:: Record set ::
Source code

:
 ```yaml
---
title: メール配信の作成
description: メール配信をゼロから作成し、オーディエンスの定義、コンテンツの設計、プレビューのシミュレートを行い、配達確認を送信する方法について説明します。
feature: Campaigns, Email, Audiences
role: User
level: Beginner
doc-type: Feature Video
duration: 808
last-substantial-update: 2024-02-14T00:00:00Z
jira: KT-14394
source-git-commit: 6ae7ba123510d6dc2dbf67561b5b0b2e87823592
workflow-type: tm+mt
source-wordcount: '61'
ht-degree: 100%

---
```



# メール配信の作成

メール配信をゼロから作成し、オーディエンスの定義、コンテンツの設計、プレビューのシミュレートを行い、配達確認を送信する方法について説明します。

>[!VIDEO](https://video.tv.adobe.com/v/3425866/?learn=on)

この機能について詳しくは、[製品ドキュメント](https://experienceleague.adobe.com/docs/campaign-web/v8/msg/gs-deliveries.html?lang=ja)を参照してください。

:: Assigned task ::
Extract every record and return it verbatim.

:: Problem solution ::
Source code

:
 ```yaml
---
title: メール配信の作成
description: メール配信をゼロから作成し、オーディエンスの定義、コンテンツの設計、プレビューのシミュレートを行い、配達確認を送信する方法について説明します。
feature: Campaigns, Email, Audiences
role: User
level: Beginner
doc-type: Feature Video
duration: 808
last-substantial-update: 2024-02-14T00:00:00Z
jira: KT-14394
source-git-commit: 6ae7ba123510d6dc2dbf67561b5b0b2e87823592
workflow-type: tm+mt
source-wordcount: '61'
ht-degree: 100%

---
```



# メール配信の作成

メール配信をゼロから作成し、オーディエンスの定義、コンテンツの設計、プレビューのシミュレートを行い、配達確認を送信する方法について説明します。

>[!VIDEO](https://video.tv.adobe.com/v/3425866/?learn=on)

この機能について詳しくは、[製品ドキュメント](https://experienceleague.adobe.com/docs/campaign-web/v8/msg/gs-deliveries.html?lang=ja)を参照してください。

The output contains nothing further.